The June quarter Resource and Energy Quarterly (REQ) report by Australia’s chief economist posted on Monday paints a remarkably glowing picture of how this complex geo-political situation is benefiting the country’s key commodity exports, coal in particular, despite the bans and higher tariffs imposed by our biggest trading partner, China, on a range of products. Coal (along with wine) was the hardest hit. One senior minerals industry figure told DCN he wasn’t aware of any miner shipping coal to China at the moment. Despite this, the price of FOB thermal coal at Newcastle is just under US$400 a tonne. Three years ago it was US$50-US70, which was regarded “as not too bad” according to the senior figure. Since that time rising demand from India, Japan, South Korea, Taiwan and “other Asia” has pushed the Australian price to its current dizzy heights.

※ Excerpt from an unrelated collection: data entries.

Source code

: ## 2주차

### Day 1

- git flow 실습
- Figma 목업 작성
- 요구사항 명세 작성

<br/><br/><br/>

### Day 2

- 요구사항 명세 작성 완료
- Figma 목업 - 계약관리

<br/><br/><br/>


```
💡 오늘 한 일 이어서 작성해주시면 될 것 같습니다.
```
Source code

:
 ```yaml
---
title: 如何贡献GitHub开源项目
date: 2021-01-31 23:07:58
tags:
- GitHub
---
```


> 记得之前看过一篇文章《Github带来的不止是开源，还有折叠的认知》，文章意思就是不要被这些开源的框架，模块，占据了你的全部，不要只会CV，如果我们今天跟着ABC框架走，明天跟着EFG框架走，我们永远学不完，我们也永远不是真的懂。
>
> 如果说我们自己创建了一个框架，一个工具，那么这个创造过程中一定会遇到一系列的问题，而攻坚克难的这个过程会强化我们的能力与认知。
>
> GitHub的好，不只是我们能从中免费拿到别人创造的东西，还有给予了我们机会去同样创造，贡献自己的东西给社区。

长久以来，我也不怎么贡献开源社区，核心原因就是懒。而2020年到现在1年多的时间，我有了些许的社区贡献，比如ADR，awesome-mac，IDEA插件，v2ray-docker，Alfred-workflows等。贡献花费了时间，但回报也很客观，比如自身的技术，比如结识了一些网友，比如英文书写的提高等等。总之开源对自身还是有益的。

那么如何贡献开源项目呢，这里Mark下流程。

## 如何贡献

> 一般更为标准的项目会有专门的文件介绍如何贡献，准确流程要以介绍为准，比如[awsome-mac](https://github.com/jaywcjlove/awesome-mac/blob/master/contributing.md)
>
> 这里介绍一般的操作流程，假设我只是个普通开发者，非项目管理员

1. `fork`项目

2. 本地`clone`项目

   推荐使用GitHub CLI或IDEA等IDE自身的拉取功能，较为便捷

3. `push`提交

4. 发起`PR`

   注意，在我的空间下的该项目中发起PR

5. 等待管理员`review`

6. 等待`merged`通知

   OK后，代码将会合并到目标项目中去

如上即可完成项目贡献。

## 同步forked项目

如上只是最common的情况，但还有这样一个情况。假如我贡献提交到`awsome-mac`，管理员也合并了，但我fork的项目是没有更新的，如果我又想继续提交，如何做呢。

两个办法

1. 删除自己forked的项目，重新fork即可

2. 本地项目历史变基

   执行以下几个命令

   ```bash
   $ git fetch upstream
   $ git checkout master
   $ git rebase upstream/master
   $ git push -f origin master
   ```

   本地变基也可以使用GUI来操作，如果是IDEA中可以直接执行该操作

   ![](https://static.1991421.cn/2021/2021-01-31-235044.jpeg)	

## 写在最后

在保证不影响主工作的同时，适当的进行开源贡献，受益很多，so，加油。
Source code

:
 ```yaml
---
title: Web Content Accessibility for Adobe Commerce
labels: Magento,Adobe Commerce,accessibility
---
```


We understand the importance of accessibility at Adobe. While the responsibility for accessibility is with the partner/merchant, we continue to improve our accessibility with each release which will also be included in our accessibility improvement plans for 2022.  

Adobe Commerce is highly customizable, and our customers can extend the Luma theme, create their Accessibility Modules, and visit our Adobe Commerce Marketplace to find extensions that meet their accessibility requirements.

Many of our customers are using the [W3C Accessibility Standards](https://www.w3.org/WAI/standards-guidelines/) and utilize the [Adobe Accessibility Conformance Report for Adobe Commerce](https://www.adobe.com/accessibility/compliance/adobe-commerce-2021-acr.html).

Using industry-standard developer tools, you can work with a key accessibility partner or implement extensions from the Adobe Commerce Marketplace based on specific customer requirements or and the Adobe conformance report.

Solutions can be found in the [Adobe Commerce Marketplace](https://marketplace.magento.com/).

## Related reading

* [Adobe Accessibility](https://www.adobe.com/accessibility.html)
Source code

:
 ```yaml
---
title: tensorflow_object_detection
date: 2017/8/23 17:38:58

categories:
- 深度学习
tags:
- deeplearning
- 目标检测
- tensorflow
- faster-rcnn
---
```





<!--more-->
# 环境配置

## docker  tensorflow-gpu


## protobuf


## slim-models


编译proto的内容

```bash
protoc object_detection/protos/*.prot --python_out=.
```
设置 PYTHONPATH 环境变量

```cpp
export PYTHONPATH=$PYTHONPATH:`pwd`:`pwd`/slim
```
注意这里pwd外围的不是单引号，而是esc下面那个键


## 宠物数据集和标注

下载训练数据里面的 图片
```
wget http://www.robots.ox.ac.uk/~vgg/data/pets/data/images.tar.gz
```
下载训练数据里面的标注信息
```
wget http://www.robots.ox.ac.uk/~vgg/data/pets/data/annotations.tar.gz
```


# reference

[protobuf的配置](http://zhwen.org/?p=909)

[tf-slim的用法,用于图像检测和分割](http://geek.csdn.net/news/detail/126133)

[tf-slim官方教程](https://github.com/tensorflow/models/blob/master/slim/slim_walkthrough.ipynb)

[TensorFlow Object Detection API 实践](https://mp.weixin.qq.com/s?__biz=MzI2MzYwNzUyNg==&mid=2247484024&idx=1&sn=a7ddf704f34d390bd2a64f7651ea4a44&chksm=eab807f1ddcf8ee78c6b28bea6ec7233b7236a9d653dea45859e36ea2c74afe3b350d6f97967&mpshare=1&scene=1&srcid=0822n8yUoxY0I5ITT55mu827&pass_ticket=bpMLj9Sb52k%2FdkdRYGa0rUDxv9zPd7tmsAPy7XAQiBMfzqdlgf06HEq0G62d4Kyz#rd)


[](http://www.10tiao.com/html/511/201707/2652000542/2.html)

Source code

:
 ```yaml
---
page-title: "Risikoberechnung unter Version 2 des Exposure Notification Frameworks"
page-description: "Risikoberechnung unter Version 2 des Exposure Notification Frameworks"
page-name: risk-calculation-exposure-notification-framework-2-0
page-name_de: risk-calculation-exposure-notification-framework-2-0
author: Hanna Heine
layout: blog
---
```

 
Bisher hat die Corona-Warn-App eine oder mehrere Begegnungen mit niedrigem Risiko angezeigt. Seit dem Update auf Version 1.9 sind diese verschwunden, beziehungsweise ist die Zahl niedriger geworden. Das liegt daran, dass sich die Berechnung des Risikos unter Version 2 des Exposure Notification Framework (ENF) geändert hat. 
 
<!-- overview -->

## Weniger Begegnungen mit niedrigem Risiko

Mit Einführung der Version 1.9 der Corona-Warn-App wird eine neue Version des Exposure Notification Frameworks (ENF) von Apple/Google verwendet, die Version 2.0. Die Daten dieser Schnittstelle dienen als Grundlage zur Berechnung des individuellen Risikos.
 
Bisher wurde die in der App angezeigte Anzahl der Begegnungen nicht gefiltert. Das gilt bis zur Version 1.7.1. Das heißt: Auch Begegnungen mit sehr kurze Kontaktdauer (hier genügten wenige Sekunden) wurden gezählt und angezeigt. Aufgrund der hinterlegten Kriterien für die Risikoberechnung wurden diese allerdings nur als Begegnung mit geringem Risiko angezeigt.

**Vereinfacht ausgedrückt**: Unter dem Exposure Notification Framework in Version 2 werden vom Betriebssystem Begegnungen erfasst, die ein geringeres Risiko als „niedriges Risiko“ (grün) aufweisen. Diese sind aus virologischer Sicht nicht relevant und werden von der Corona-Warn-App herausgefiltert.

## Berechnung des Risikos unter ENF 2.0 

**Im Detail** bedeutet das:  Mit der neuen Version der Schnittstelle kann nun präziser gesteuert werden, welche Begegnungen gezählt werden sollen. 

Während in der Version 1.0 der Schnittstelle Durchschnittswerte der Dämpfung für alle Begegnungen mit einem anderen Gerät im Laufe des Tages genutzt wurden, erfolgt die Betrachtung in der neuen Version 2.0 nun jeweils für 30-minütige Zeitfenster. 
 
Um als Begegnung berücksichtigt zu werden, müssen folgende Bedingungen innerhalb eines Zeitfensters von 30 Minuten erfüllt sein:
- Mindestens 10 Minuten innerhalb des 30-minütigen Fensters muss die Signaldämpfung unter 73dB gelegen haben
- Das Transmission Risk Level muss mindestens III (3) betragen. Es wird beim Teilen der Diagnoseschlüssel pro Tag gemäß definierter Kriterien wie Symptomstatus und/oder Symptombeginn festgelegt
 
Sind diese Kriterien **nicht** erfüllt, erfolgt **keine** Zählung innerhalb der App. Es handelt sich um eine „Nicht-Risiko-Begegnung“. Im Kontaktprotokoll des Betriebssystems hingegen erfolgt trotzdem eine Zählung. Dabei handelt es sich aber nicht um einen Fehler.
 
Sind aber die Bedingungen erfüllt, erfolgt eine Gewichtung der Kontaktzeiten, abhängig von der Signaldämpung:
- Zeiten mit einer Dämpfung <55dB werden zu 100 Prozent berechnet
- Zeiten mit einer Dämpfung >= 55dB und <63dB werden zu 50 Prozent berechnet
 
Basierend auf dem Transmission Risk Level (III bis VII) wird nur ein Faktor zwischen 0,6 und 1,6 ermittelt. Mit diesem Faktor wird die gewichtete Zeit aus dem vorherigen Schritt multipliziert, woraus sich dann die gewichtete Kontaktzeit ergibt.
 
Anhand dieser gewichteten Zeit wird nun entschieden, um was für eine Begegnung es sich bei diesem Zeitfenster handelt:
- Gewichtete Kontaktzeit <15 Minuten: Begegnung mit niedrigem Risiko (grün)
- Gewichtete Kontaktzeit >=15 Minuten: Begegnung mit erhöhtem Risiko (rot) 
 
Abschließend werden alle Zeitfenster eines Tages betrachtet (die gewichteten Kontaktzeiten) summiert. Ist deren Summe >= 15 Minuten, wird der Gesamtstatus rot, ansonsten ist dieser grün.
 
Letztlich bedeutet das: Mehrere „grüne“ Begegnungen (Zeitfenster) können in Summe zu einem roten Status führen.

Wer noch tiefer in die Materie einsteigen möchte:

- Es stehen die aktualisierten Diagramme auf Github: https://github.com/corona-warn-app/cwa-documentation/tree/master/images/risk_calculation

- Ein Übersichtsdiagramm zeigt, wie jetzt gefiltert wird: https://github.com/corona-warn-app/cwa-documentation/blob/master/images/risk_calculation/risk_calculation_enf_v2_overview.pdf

The Chief Economist says in the latest REQ, “Since the March 2022 Resources and Energy Quarterly, coal prices have been pushed to record highs. The outlook is for the prices of energy commodities to remain strong for longer than previously forecast as western nations look for alternatives to Russian energy supplies. However, while these high prices will persist for longer, they are likely to further accelerate the push towards renewable energy in the medium-term.” It is ironic that Europe is further tightening its carbon dioxide emissions targets while extending the life of coal-fired power stations in retirement or due to be retired. Overall resource and energy exports are estimated to be up $100 billion to $405 billion in 2021-22 (down from the March estimate of $425 billion) but forecast to hit $419 billion in 2022-23 (well up from the March forecast of $370 billion).

The report is good news too for dry bulk carrier operators. The REQ seems to be giving them an extension to the buoyant trading conditions that have produced record freight rates and earnings over the past two years and led many key industry figures to question how long these fertile conditions could last. One recently commented, “… shipping lines are more profitable than the banks at the moment. It’s the market of a lifetime for them”.

The outlook is not so rosy for one commodity that relies almost entirely on the Chinese market, Australia’s most valuable export, iron ore. Iron ore sales are expected to be static in terms of volume over the next two years but fall sharply in value thanks mainly to the recovery of Brazilian supply, but also other global producers.